Goal of the exercise: All lines from the one that contains "from \(B\) to \( E \)." through the final line of the entries must be repeated exactly. No other lines belong in the output.

Exercise inputs:

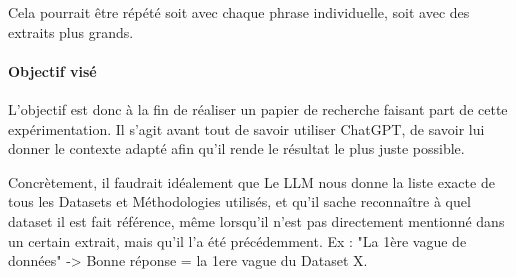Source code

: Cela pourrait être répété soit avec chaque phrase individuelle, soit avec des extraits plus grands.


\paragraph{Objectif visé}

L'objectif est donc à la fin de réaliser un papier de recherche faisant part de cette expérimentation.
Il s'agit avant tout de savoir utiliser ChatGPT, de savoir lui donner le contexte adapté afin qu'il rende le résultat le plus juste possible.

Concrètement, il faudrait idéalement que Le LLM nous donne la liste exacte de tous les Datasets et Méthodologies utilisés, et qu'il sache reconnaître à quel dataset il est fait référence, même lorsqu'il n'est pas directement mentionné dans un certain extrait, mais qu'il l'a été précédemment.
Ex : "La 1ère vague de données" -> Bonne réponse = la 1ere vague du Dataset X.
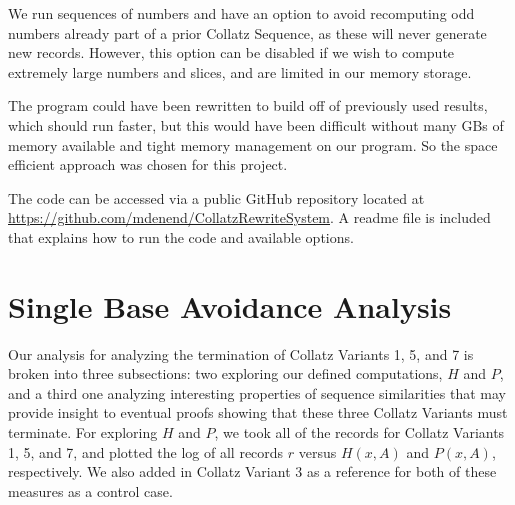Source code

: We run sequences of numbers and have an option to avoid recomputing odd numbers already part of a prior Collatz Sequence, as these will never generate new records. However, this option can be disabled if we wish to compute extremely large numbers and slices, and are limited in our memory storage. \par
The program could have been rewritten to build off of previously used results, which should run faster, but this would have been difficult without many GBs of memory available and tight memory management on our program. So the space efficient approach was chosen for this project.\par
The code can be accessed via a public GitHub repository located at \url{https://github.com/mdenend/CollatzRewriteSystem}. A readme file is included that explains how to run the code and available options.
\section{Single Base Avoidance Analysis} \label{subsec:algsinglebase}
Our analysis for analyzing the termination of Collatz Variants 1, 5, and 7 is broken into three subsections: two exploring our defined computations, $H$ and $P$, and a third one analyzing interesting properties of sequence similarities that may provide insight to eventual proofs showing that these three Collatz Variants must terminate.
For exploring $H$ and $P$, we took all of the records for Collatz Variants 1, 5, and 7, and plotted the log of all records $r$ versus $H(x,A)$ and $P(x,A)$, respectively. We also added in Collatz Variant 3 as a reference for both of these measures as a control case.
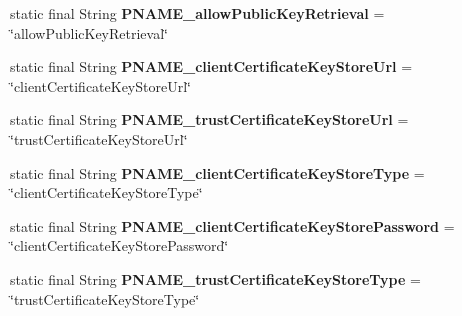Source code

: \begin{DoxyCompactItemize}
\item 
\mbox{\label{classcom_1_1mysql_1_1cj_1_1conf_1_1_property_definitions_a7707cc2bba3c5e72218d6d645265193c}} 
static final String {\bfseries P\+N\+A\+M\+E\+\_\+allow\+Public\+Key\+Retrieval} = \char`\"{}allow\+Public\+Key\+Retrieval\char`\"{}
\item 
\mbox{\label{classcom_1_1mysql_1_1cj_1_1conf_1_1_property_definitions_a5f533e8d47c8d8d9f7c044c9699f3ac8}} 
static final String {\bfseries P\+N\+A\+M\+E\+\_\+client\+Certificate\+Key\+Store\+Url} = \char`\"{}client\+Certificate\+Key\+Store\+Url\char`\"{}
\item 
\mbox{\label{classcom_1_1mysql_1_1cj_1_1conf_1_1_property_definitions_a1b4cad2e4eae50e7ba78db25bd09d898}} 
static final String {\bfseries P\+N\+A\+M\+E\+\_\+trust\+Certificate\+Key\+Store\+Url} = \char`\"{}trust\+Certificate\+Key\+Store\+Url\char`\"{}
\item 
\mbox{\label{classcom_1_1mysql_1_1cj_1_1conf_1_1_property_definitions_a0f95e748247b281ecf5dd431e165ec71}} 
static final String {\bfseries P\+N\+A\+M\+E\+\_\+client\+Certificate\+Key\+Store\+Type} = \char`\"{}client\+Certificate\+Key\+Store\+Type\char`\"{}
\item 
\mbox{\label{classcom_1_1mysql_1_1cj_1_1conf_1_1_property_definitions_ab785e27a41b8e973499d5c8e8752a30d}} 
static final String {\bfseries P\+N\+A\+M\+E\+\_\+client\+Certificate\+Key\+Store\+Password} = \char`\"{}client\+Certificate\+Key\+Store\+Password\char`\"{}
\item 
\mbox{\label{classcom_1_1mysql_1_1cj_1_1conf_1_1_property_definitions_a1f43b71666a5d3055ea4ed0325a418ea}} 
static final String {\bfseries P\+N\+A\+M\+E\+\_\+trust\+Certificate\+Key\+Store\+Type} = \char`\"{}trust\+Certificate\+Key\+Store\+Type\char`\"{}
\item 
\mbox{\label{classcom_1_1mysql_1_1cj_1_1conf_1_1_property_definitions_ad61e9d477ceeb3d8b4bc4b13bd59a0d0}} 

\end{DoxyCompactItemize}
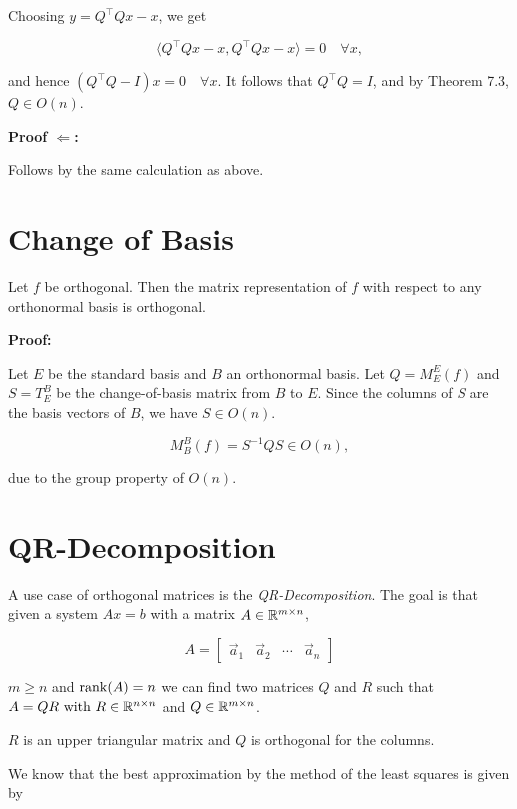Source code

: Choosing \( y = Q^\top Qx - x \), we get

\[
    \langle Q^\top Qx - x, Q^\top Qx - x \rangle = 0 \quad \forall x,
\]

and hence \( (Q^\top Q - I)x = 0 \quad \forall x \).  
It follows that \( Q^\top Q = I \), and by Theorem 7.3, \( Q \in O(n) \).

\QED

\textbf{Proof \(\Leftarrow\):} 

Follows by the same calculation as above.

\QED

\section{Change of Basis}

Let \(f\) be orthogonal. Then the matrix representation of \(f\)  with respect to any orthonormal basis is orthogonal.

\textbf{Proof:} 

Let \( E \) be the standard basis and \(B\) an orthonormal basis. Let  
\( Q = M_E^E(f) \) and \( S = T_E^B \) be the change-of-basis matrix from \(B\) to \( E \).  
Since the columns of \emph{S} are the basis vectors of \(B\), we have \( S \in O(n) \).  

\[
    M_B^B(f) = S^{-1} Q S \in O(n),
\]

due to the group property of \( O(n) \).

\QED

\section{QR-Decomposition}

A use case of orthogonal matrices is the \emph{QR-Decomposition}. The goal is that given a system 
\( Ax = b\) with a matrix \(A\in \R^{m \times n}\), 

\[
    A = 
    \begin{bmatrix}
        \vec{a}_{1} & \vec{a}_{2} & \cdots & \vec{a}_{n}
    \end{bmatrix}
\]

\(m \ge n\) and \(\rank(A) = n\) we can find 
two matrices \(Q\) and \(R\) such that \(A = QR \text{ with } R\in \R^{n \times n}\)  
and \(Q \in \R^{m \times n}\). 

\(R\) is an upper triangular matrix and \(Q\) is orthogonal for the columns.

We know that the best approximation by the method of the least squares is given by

Your response:
\( Q = M_E^E(f) \) and \( S = T_E^B \) be the change-of-basis matrix from \(B\) to \( E \).  
Since the columns of \emph{S} are the basis vectors of \(B\), we have \( S \in O(n) \).  

\[
    M_B^B(f) = S^{-1} Q S \in O(n),
\]

due to the group property of \( O(n) \).

\QED

\section{QR-Decomposition}

A use case of orthogonal matrices is the \emph{QR-Decomposition}. The goal is that given a system 
\( Ax = b\) with a matrix \(A\in \R^{m \times n}\), 

\[
    A = 
    \begin{bmatrix}
        \vec{a}_{1} & \vec{a}_{2} & \cdots & \vec{a}_{n}
    \end{bmatrix}
\]

\(m \ge n\) and \(\rank(A) = n\) we can find 
two matrices \(Q\) and \(R\) such that \(A = QR \text{ with } R\in \R^{n \times n}\)  
and \(Q \in \R^{m \times n}\). 

\(R\) is an upper triangular matrix and \(Q\) is orthogonal for the columns.

We know that the best approximation by the method of the least squares is given by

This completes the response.